-- DATA RECORDS follows --

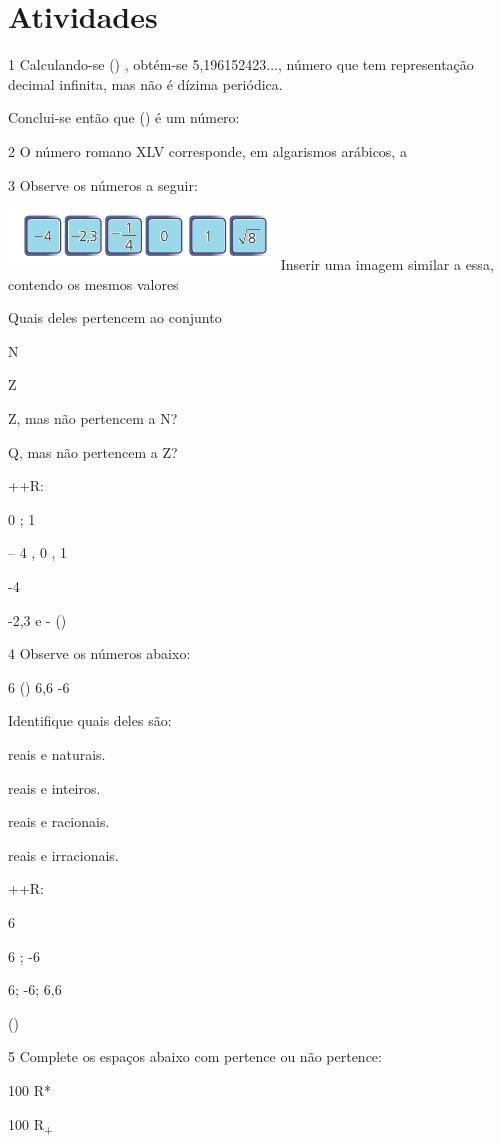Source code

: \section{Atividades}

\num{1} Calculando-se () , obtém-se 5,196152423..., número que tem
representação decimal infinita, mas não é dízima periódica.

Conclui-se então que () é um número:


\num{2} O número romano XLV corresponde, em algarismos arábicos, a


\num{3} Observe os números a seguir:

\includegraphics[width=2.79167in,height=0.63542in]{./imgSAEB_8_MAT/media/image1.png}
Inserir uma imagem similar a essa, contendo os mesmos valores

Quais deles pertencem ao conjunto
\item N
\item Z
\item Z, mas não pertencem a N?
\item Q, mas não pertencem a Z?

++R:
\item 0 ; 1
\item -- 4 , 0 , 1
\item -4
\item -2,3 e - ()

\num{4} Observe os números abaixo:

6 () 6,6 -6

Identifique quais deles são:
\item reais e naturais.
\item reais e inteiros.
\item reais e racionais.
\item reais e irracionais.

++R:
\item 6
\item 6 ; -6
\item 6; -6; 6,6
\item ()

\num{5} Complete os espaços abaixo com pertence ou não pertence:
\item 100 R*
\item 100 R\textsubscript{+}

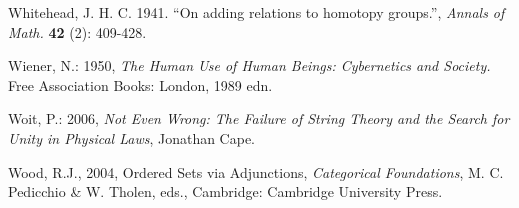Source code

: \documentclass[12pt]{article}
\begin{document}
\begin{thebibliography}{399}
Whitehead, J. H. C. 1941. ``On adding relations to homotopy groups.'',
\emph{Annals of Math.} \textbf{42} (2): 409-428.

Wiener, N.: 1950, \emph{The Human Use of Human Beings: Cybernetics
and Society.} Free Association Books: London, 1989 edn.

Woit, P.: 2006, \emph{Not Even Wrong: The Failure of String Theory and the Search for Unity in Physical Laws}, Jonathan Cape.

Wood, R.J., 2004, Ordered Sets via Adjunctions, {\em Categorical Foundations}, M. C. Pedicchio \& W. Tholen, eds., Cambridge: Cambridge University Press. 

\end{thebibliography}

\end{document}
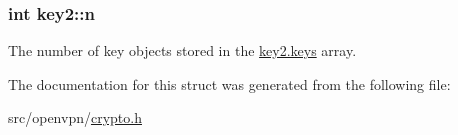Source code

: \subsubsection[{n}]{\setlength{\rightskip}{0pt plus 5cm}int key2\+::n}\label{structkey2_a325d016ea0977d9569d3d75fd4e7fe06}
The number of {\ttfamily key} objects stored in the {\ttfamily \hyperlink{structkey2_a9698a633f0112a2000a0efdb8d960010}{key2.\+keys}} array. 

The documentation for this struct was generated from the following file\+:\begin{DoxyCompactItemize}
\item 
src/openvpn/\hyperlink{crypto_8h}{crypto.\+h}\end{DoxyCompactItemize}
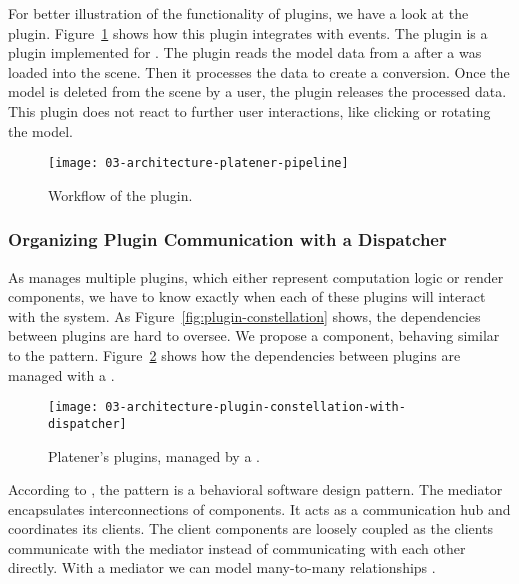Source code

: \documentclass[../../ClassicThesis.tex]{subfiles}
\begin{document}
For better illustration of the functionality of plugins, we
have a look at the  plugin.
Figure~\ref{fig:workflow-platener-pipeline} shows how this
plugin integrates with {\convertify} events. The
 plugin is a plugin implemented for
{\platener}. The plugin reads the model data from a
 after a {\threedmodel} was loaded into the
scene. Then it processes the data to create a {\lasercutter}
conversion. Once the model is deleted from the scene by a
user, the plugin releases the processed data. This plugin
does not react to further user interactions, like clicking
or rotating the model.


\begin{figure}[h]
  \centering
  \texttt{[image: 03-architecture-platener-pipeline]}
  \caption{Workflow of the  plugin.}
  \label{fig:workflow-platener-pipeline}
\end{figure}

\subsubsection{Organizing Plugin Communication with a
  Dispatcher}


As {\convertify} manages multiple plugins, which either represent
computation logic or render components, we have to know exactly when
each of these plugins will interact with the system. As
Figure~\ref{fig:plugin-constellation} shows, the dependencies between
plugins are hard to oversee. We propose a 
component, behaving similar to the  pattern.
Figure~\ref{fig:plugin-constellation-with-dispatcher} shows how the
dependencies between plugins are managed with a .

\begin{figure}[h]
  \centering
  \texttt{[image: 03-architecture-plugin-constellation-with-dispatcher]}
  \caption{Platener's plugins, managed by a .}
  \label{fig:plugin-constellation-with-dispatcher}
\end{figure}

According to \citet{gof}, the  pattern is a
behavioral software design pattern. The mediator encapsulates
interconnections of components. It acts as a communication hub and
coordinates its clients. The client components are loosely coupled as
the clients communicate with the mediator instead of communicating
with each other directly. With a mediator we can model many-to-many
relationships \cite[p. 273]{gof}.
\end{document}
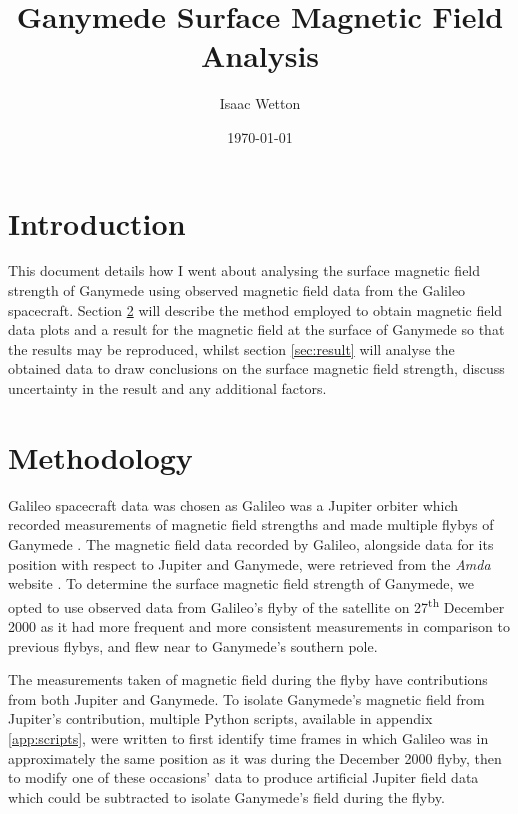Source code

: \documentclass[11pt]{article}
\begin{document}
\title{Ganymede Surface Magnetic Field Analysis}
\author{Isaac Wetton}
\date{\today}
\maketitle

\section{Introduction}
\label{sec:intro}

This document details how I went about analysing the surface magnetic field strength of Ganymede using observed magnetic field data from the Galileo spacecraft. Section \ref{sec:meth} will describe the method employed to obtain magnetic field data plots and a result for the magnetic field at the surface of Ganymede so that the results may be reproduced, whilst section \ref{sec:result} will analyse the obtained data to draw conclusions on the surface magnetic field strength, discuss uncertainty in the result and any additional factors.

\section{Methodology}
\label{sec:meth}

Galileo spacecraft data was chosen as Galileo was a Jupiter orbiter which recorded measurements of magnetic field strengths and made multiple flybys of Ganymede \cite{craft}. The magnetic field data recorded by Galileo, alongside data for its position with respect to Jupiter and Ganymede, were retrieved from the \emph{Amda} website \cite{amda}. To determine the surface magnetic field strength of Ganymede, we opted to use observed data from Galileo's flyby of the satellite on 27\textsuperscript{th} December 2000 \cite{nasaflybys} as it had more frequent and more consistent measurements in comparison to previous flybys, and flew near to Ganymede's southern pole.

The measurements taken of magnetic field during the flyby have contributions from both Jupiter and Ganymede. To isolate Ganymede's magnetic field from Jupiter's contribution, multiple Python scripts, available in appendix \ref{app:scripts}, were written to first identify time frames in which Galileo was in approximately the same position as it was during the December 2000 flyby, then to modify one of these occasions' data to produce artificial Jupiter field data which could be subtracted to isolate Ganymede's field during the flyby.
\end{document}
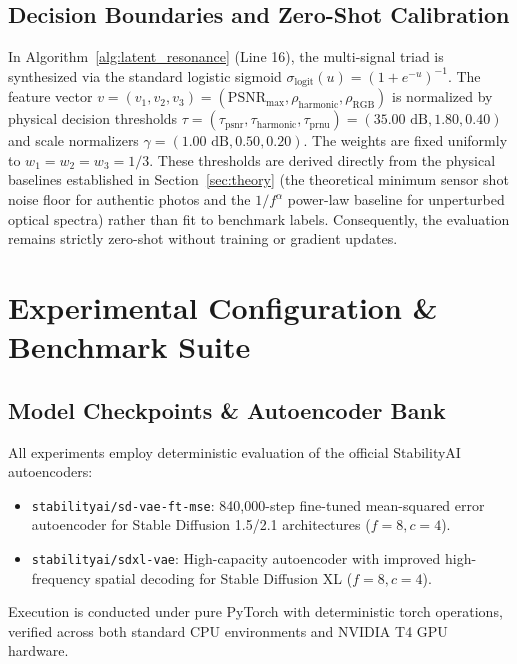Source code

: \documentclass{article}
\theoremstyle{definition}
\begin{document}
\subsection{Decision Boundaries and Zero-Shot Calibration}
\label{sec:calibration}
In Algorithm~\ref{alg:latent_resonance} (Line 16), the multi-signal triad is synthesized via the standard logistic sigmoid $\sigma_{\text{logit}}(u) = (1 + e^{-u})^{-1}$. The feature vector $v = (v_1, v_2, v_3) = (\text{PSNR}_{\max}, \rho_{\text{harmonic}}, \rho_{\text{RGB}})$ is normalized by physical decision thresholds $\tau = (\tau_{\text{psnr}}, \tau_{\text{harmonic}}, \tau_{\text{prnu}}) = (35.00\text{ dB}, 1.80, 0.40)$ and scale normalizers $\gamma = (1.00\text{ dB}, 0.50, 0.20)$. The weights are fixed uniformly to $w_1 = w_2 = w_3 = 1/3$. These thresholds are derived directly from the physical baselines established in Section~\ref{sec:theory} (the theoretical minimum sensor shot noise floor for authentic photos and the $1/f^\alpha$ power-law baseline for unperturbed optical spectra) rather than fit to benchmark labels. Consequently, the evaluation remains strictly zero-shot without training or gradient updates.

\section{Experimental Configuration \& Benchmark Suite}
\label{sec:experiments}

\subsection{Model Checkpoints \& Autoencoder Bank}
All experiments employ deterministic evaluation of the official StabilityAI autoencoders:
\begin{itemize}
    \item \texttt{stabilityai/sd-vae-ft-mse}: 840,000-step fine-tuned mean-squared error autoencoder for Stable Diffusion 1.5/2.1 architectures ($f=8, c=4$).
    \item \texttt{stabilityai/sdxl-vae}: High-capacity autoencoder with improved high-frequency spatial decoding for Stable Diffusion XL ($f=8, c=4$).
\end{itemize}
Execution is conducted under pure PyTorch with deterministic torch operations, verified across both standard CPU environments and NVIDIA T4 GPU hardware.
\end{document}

-- DATA RECORDS concluded --

* YOUR ASSIGNMENT *
Look over the data above and show each line that contains "scene".

* RESULT *
scene. Then it processes the data to create a {\lasercutter}
conversion. Once the model is deleted from the scene by a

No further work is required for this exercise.